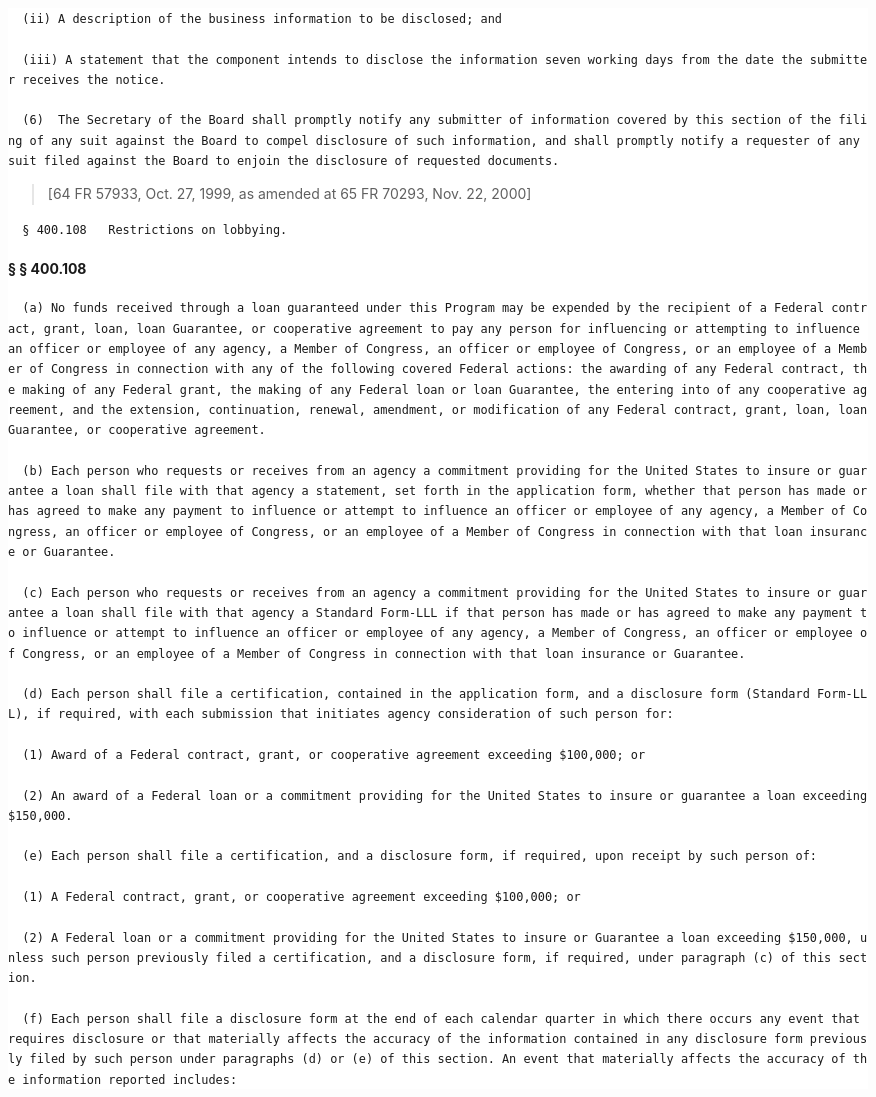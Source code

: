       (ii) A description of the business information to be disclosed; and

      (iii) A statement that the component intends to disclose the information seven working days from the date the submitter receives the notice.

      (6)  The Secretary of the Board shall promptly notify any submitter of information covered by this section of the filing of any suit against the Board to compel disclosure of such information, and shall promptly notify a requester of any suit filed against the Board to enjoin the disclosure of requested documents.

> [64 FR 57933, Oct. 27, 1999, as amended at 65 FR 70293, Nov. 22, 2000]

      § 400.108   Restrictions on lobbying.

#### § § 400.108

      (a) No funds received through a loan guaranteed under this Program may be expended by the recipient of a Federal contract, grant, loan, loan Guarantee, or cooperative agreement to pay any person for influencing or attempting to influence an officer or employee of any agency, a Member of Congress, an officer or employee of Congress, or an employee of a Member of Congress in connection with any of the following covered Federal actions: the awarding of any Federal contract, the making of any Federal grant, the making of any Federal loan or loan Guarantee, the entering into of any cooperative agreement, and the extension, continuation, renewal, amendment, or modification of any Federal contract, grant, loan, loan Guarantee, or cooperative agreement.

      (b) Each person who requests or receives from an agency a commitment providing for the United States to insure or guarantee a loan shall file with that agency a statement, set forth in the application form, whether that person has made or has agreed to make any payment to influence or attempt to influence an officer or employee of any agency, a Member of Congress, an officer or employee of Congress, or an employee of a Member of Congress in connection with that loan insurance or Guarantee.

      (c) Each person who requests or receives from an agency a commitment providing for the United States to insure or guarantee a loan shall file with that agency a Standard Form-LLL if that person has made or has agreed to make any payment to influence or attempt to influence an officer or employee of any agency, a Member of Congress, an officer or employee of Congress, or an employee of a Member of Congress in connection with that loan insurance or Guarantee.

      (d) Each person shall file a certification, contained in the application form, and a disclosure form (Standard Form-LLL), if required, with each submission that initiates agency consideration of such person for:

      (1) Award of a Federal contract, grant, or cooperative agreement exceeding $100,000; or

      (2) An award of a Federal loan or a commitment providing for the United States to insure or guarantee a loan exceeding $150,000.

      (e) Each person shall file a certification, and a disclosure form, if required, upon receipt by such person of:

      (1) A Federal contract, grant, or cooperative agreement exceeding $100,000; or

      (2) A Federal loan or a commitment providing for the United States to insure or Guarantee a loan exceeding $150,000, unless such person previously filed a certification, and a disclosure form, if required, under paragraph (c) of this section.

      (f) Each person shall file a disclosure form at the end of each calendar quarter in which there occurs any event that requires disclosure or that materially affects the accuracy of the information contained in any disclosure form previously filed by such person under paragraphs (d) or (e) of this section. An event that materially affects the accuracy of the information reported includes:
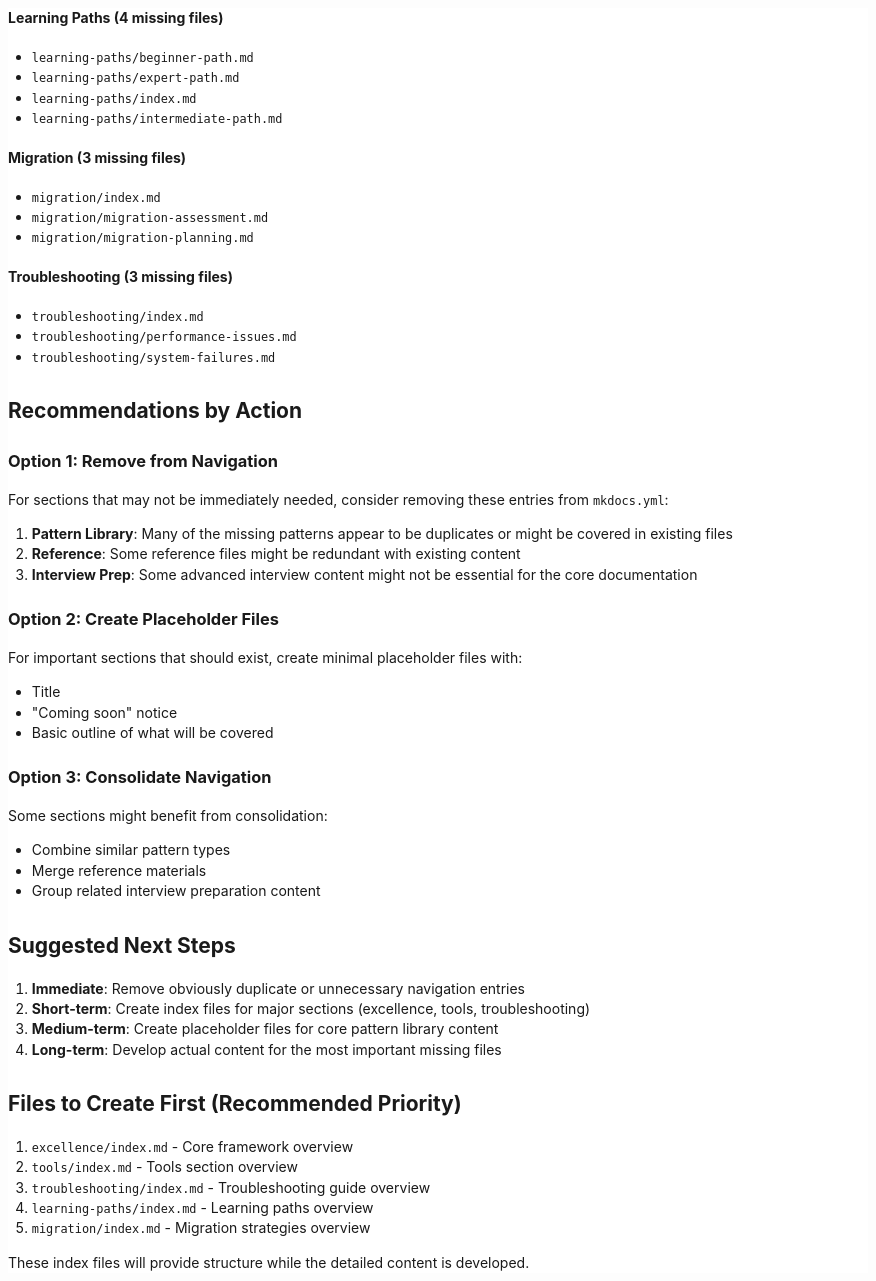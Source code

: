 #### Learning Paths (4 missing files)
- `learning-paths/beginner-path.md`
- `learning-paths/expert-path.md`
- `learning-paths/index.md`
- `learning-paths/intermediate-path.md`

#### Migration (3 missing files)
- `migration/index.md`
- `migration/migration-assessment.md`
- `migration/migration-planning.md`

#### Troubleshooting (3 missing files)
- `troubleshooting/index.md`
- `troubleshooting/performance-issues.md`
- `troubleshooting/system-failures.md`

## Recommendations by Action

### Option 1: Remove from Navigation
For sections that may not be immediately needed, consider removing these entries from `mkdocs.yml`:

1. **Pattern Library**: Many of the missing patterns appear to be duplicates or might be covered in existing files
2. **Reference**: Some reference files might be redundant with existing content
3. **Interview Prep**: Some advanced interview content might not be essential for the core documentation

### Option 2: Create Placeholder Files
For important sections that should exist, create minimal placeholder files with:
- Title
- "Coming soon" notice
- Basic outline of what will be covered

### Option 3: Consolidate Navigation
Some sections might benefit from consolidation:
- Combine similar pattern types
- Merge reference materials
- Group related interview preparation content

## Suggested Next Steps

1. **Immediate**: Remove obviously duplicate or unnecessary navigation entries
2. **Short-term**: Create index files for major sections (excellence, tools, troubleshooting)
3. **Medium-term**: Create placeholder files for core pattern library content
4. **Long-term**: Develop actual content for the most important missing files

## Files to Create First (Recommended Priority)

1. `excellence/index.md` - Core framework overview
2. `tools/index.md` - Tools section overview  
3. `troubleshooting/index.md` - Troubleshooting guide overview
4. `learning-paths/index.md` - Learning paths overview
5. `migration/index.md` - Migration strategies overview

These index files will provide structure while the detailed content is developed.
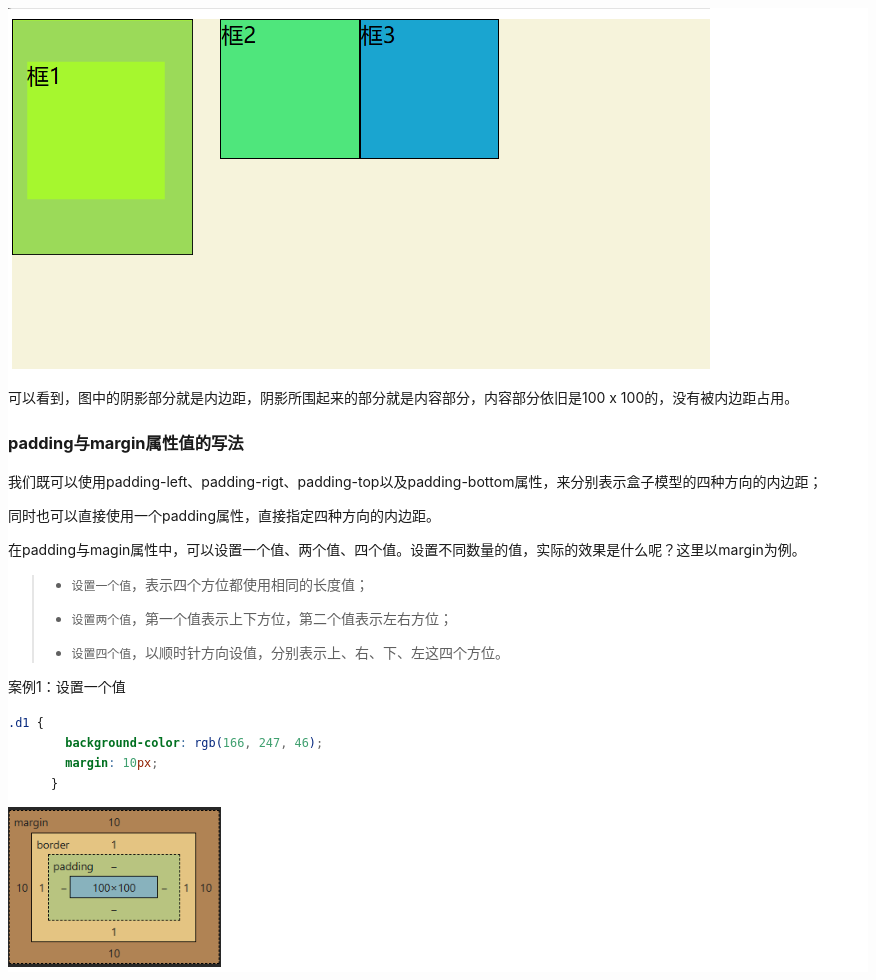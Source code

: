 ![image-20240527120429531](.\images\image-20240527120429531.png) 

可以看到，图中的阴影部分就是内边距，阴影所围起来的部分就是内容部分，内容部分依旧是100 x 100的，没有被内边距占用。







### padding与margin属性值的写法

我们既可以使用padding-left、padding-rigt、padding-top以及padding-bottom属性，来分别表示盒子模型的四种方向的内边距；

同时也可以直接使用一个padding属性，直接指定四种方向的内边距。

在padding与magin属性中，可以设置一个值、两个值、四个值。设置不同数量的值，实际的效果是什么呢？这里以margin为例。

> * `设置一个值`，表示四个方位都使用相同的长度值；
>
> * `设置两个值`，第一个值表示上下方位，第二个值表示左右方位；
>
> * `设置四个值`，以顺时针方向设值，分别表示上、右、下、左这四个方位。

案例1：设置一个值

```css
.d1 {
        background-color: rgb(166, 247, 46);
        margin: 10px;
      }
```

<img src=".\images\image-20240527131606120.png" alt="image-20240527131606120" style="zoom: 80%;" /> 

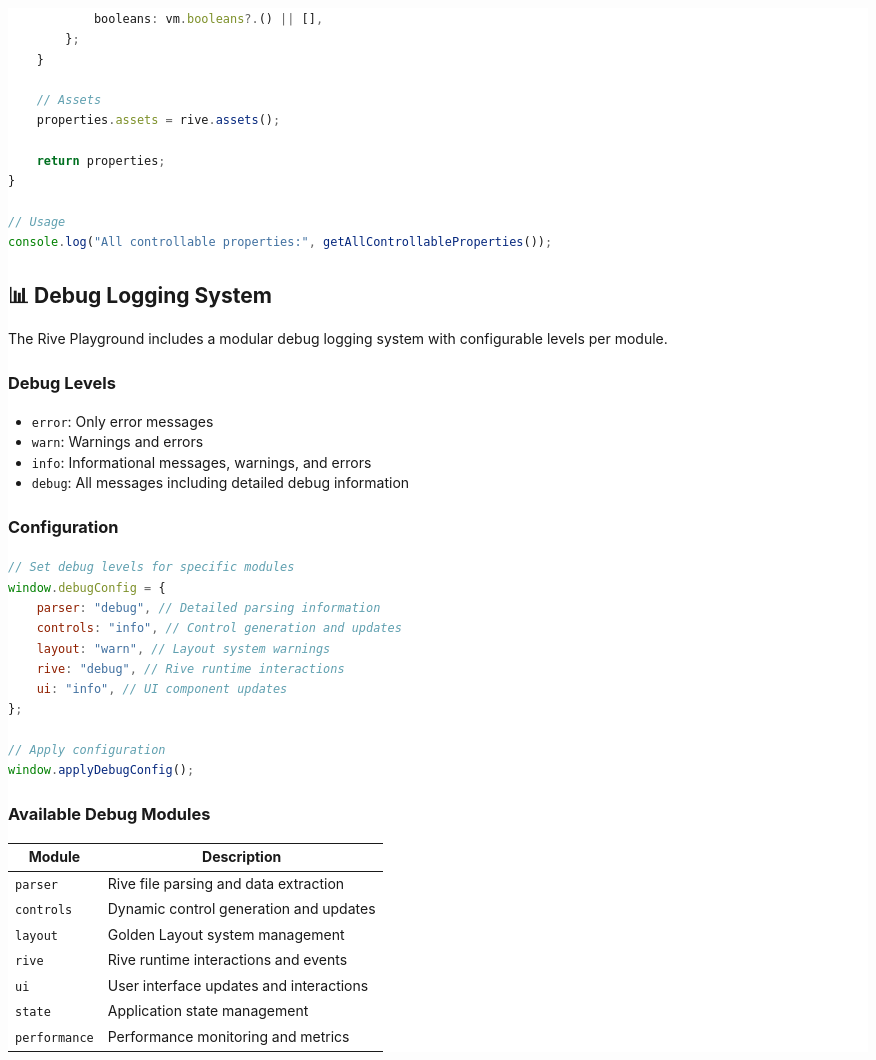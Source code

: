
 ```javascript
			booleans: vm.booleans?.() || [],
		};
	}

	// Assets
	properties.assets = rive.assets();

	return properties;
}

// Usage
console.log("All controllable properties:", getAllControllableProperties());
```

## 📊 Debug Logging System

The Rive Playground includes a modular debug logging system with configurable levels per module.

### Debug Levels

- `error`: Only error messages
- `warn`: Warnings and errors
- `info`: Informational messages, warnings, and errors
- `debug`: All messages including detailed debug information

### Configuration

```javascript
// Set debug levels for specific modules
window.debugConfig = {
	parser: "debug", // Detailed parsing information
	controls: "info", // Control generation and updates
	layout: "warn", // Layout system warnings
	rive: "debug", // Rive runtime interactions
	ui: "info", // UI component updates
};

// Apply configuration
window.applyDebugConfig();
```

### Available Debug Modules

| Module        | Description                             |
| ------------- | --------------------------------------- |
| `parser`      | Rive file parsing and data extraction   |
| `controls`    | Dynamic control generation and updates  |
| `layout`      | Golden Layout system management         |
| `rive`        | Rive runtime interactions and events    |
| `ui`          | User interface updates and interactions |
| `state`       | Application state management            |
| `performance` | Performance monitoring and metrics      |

▶ [Task] An answer consisting of the number alone is required: how many lines in the entries hold the string "sections"?

▶ [Worked solution] 4